We also looked into FreedomPop, which offers 500 MB free a month on the Sprint network — just purchase one of its hotspot devices (around $80 depending on the model). But, the FreedomPop freemium model makes it clear: You will most likely end up paying more than $0. We couldn’t get behind the upsell of $2 for an email alerting us that we were nearing our data limit, or the $4 to roll our data over month to month, and were confused by the extra 1 GB of “free” data we were offered for committing today! Sign up was a mess, too; multiple times the hotspot we were about to buy suddenly had the “offer expire.” The entire site screamed: This will not be free.
If you’re looking to stream content or download music, you’ll be better served by a more traditional plan on a major carrier. They won’t track your usage; instead you’ll be picking a speed — and you can use as much internet or data at that speed as you want.
Time Warner Cable has some of the consistently lowest prices across the board. For its barebones 2 Mbps package, the “Everyday Low Price” plan, you’ll pay just $15/month (not including startup fees). It won’t be winning any awards for speed or customer service — Time Warner consistently scores lower than other major ISPs when it comes to speed tests and it’s dead last for customer satisfaction in the ACSI Telecommunications and Information Report.
However, it does offer more plan options than any other provider, so you can get exactly what you need, for a good price. Take note: The two lowest price plans, the Basic and the Everyday, aren’t available online — you’ll need to call in to sign up. Want a bit more? The $35 plan for 15 Mbps is a good value.
The FCC recently approved Time Warner’s merger with Charter Communications, which will make this massive communications conglomerate a superpower in years to come. While the merger will bring service to 2 million new customers, it’s too soon to tell how it’ll impact prices and customer satisfaction.

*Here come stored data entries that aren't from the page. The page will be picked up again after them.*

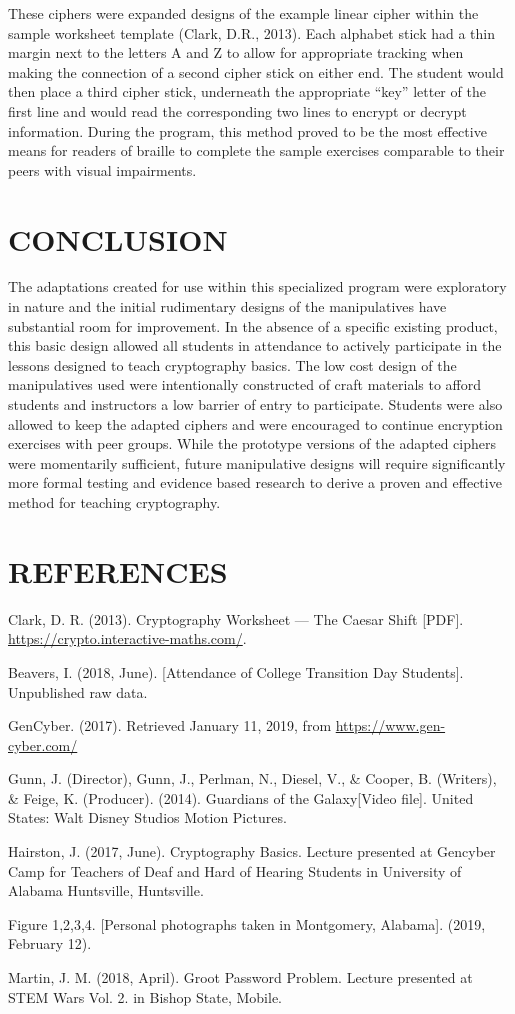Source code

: \documentclass[11.5pt]{sig-alternate} %
\begin{document}
\begin{large}
These ciphers were expanded designs of the example linear cipher within the sample worksheet template (Clark, D.R., 2013). Each alphabet stick had a thin margin next to the letters A and Z to allow for appropriate tracking when making the connection of a second cipher stick on either end. The student would then place a third cipher stick, underneath the appropriate “key” letter of the first line and would read the corresponding two lines to encrypt or decrypt information. During the program, this method proved to be the most effective means for readers of braille to complete the sample exercises comparable to their peers with visual impairments.

\section*{CONCLUSION}

The adaptations created for use within this specialized program were exploratory in nature and the initial rudimentary designs of the manipulatives have substantial room for improvement. In the absence of a specific existing product, this basic design allowed all students in attendance to actively participate in the lessons designed to teach  cryptography basics. The low cost design of the manipulatives used were intentionally constructed of craft materials to afford students and instructors a low barrier of entry to participate. Students were also allowed to keep the adapted ciphers and were encouraged to continue encryption exercises with peer groups. While the prototype versions of the adapted ciphers were momentarily sufficient, future manipulative designs will require significantly more formal testing and evidence based research to derive a proven and effective method for teaching cryptography.  

\end{large}
\clearpage
\section*{REFERENCES}\par 

\leftskip 0.25in
\parindent -0.25in 
Clark, D. R. (2013). Cryptography Worksheet — The Caesar Shift [PDF]. \url{https://crypto.interactive-maths.com/}.

Beavers, I. (2018, June). [Attendance of College Transition Day Students]. Unpublished raw data.

GenCyber. (2017). Retrieved January 11, 2019, from \url{https://www.gen-cyber.com/}

Gunn, J. (Director), Gunn, J., Perlman, N., Diesel, V., \& Cooper, B. (Writers), \& Feige, K. (Producer). (2014). Guardians of the Galaxy[Video file]. United States: Walt Disney Studios Motion Pictures.

Hairston, J. (2017, June). Cryptography Basics. Lecture presented at Gencyber Camp for Teachers of Deaf and Hard of Hearing Students in University of Alabama Huntsville, Huntsville.

Figure 1,2,3,4. [Personal photographs taken in Montgomery, Alabama]. (2019, February 12).

Martin, J. M. (2018, April). Groot Password Problem. Lecture presented at STEM Wars Vol. 2. in Bishop State, Mobile.
\end{document}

Verizon Fios is our top pick for best overall ISP (regardless of price): It gets consistently high ratings for speed and reliability, and even manages to not entirely bomb at customer service. It’s certainly worth checking out if you have access — and that’s a big “if,” since fiber optic internet requires huge overhauls of local infrastructure, meaning it’s only inching its way across America. Yes, it is more expensive; a basic package will get you 50 Mbps at $50 a month for one year, excluding equipment charges, taxes, and other fees (which can add up). But, if you’re after more speed, or have more users in your household, Verizon has the best service and the bang for the buck gets pretty enticing: $60 for 100 Mbps, $70 for 150 Mbps. Those are introductory prices; expect the typical one-year price hike with this option.

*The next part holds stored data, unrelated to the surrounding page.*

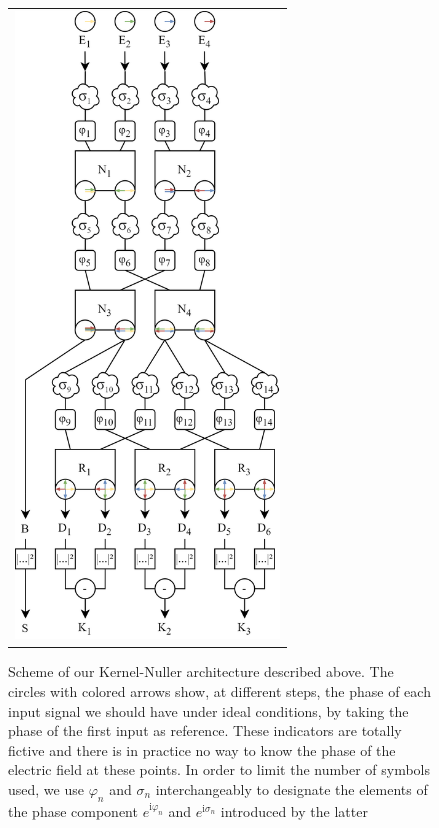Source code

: \documentclass{aa}
\newcommand{\mi}{\mathrm{i}}
\begin{document}
        \begin{figure}
            \begin{center}
            \begin{tabular}{c}
            \includegraphics[width=7cm]{img/scheme.png}
            \end{tabular}
            \end{center}
            \caption[Architecture] 
            { \label{fig:architecture} 
            Scheme of our Kernel-Nuller architecture described above. The circles with colored arrows show, at different steps, the phase of each input signal we should have under ideal conditions, by taking the phase of the first input as reference. These indicators are totally fictive and there is in practice no way to know the phase of the electric field at these points. In order to limit the number of symbols used, we use $\varphi_n$ and $\sigma_n$ interchangeably to designate the elements of the phase component $e^{\mi\varphi_n}$ and $e^{\mi\sigma_n}$ introduced by the latter}
        \end{figure}
        
\end{document}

Runner-Up for Best Cheap Internet
Comcast Xfinity: Its second tier plan — 25 Mbps for $40/month — is a good deal, but buyer beware. Comcast gets slammed in all the polls for its poor customer service, so only go this route if you’re willing to sit through a lot of hold music.

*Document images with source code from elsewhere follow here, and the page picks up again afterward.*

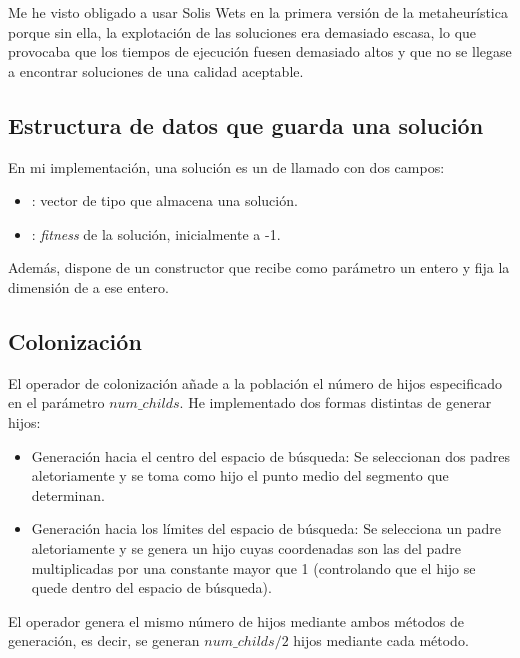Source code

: \documentclass[10pt,a4paper]{article}
\begin{document}
Me he visto obligado a usar Solis Wets en la primera versión de la metaheurística porque sin ella, la explotación de las soluciones era demasiado escasa, lo que provocaba que los tiempos de ejecución fuesen demasiado altos y que no se llegase a encontrar soluciones de una calidad aceptable.


\subsection{Estructura de datos que guarda una solución}

En mi implementación, una solución es un  de  llamado  con dos campos:

\begin{itemize}
	\item {}: vector de tipo  que almacena una solución.
	\item {}: \textit{fitness} de la solución, inicialmente a -1.
\end{itemize}

Además,  dispone de un constructor que recibe como parámetro un entero y fija la dimensión de  a ese entero.





\subsection{Colonización}

El operador de colonización añade a la población el número de hijos especificado en el parámetro $num\_childs$. He implementado dos formas distintas de generar hijos:

\begin{itemize}
	\item Generación hacia el centro del espacio de búsqueda: Se seleccionan dos padres aletoriamente y se toma como hijo el punto medio del segmento que determinan.
	\item Generación hacia los límites del espacio de búsqueda: Se selecciona un padre aletoriamente y se genera un hijo cuyas coordenadas son las del padre multiplicadas por una constante mayor que 1 (controlando que el hijo se quede dentro del espacio de búsqueda).
\end{itemize}

El operador genera el mismo número de hijos mediante ambos métodos de generación, es decir, se generan $num\_childs/2$ hijos mediante cada método.\\
\end{document}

The Best Cheap Internet Providers: Summed Up
Did You Know?
Prices vary by location.
While some cities subsidize broadband, installation and infrastructure expenses could drive up costs in rural areas. And not everything is available everywhere. Broadband Now is a great resource for finding which options are available in your ZIP code.
The cheapest plan might be the plan you already have.
Make it even cheaper by buying any equipment you’re renting (you might be getting charged over $10/month for a modem/router combo you could buy for $50), bundling your services, and then calling up to negotiate — tell your ISP you’re considering some of our other top picks and see if it’ll give you a deal.
The Bottom Line
The cheapest way to get internet is to figure out how much you actually need — if it’s not a lot, you don’t have to pay a lot. A Karma Go costs $149 up front, but can be as inexpensive month-to-month as you want. For more bandwidth, your address determines your options: Fios is the fastest and the best (but not the cheapest); Time Warner is cheaper and more flexible (but certainly not the best).